(Stored data)
○ ○ ○ ○ ○
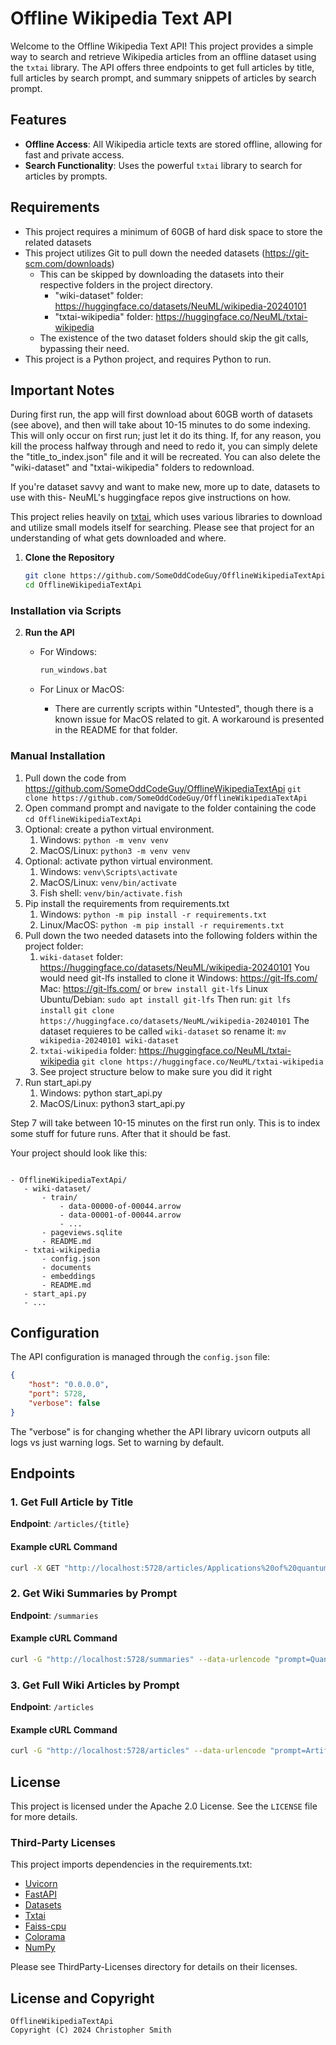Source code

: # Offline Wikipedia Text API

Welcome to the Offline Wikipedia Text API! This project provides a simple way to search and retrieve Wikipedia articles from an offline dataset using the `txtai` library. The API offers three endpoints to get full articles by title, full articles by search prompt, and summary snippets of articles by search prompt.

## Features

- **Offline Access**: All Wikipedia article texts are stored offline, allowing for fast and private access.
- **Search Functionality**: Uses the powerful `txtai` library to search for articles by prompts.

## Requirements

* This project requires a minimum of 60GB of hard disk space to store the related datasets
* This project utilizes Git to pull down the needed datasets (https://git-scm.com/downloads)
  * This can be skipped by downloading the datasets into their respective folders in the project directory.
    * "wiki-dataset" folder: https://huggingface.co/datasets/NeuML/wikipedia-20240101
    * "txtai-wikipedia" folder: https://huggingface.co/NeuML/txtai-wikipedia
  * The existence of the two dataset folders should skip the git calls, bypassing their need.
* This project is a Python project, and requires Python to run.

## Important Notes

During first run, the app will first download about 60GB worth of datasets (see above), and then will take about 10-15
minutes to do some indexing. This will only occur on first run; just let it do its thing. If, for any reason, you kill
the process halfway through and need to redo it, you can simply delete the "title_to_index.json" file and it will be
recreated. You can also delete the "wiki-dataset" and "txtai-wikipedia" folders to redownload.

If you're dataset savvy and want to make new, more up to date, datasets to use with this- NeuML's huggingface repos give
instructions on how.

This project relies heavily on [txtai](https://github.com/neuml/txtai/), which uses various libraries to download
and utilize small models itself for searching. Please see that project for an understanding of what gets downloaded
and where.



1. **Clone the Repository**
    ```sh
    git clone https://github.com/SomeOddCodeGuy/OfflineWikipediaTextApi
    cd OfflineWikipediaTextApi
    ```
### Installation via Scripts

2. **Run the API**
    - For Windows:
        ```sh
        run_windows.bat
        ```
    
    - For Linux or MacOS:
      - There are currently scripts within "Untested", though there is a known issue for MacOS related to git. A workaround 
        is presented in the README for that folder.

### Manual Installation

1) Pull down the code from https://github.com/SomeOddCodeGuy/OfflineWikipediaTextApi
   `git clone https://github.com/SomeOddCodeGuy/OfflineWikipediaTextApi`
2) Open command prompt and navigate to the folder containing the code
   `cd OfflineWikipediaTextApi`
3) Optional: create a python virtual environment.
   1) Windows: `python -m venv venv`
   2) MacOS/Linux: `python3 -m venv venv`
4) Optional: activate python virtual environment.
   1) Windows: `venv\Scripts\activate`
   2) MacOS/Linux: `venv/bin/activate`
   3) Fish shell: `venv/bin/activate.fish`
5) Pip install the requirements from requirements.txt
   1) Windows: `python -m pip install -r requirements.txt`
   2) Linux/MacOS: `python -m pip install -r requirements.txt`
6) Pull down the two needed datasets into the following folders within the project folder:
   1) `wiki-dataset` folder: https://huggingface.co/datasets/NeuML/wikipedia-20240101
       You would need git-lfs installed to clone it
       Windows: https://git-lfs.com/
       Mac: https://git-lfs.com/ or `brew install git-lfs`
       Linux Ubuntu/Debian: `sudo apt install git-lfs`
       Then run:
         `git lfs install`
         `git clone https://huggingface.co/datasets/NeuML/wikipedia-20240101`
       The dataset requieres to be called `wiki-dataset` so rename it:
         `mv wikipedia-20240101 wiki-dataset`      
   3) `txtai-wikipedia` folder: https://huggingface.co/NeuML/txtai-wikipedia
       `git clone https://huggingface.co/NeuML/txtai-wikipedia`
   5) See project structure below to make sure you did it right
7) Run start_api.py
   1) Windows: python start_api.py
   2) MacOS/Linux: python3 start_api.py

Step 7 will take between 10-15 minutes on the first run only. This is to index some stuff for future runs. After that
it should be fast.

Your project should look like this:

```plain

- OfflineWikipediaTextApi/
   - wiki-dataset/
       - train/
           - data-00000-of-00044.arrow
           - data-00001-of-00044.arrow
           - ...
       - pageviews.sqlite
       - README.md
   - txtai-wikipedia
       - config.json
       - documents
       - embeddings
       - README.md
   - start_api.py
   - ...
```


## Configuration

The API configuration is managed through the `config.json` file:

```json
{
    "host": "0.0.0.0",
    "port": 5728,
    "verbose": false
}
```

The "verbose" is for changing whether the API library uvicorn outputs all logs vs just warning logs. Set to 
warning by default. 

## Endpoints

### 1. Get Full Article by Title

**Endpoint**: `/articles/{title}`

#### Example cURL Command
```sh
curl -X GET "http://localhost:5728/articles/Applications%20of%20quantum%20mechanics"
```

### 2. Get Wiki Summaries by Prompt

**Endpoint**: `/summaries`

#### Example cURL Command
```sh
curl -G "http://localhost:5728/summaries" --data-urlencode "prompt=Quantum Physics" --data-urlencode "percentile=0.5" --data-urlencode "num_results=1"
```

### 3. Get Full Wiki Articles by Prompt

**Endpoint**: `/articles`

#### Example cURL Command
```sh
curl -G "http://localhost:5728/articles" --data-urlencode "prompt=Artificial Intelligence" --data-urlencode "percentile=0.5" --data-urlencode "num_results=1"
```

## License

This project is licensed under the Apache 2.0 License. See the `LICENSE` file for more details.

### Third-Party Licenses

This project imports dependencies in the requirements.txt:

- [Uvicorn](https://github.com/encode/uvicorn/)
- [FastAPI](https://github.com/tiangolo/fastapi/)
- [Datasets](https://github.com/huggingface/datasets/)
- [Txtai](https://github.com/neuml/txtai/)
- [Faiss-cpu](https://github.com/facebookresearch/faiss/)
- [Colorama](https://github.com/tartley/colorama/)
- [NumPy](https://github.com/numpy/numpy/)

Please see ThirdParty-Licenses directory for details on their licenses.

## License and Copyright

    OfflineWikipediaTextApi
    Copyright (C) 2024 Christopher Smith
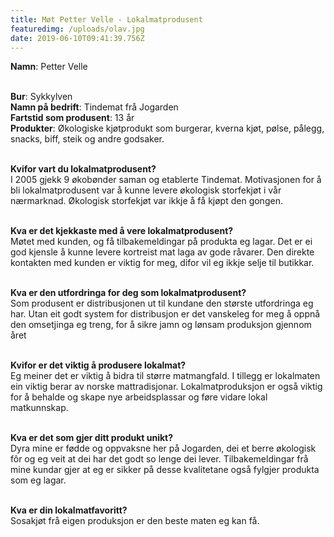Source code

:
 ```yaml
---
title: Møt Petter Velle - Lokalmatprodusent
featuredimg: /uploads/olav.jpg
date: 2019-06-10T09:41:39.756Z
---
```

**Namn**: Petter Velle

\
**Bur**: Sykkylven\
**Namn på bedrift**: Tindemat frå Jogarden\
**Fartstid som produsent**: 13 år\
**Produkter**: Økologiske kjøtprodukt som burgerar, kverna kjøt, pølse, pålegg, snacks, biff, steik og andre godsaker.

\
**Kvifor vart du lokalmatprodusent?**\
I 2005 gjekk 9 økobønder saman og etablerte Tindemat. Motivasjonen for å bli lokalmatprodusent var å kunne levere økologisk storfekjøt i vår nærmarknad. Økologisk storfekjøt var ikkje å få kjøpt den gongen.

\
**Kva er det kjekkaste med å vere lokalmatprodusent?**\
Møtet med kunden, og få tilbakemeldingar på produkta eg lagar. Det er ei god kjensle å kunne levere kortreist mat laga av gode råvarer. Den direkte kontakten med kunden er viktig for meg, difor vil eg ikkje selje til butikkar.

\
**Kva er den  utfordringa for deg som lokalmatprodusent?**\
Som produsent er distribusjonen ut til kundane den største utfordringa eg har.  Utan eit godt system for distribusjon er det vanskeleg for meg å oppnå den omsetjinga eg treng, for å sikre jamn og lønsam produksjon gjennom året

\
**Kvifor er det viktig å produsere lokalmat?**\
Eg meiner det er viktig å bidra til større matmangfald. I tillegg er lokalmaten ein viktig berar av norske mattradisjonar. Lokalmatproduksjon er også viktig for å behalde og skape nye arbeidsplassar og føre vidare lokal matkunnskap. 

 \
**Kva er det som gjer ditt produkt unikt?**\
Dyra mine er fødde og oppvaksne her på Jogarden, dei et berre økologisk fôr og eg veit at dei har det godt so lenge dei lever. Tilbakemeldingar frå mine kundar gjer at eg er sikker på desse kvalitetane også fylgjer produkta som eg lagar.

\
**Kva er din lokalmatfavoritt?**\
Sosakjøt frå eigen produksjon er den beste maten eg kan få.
○ ○ ○ ○ ○
EXERCISE INSTRUCTIONS: Filter the records for lines containing the word "localhost" and copy each one.

RESULT:
curl -X GET "http://localhost:5728/articles/Applications%20of%20quantum%20mechanics"
curl -G "http://localhost:5728/summaries" --data-urlencode "prompt=Quantum Physics" --data-urlencode "percentile=0.5" --data-urlencode "num_results=1"
curl -G "http://localhost:5728/articles" --data-urlencode "prompt=Artificial Intelligence" --data-urlencode "percentile=0.5" --data-urlencode "num_results=1"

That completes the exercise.